Although in 1927 Bevin no doubt underestimated the political difficulties in the way of European Economic Union and was somewhat too facile in his belief in a United States of Europe this speech is interesting not only for its evidence of the widening of his own view of the duty of the trade unions but because the premises on which it was based remained all his life fundamental to his view of international affairs. They later deeply influenced his policy as Foreign Secretary, not least in his response some twenty years later to Mr. Marshall’s Harvard speech on European economic dislocation the full significance of which, as the Annual Register at the time commented, “was not realised on either side of the Atlantic” until Bevin “grasped with both hands” the opportunity it offered of American aid in initiating European co-operation and thus brought into being the Marshall Plan.
In 1927 he was thinking aloud, dreaming a little as he said because “to be a dreamer is sometimes necessary”, and his thoughts brought many angry responses from other delegates to the Congress. Some of them opposed him because they considered that it was the T.U.C.’s business to deal with practical matters and not waste its time on large visions of this kind, others because the idea of European union seemed to them to run counter to the old socialist ideal of an all-embracing international. To this latter argument Bevin replied belligerently that he was not less an internationalist because he was also a realist. It was fine to talk about a world-wide international. but that was far away. meanwhile trade barriers to Europe were keeping living standards low and big employers were developing cartels to safeguard their own interests at the expense of the community. His resolution was carried in the end by 2,258,000 votes to 1,464,000 although both the miners and the railwaymen opposed him. (pp. 151-2).

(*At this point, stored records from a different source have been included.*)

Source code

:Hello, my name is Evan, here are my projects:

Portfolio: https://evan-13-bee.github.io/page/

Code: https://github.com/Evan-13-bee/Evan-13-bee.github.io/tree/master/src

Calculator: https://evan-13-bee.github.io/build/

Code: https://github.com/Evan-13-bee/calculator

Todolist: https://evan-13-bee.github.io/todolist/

Williams also says of his idea for a united Europe that
In the past he had been preoccupied with the need to develop trade union power in order to establish a counter-weight to the organised power of employers. Now he saw the solution to many of the world’s economic problems in somewhat similar terms, preaching the need for Britain to develop, either through participation in an economic United States of Europe “spreading from the borders of Russia right to the borders of France”, or in a Commonwealth and European bloc or both, a counter-weight to the economic power of the United States and the potential economic power of Russia. (p. 153).
This was one of the reasons the EEC, the EU’s precursor was founded – so that through an economic union European trade and industry could compete with the US and Soviet blocs. Moreover, the Social Charter in the EU safeguards some basic workers’ rights, rights that are severely threatened by the Brexit campaign.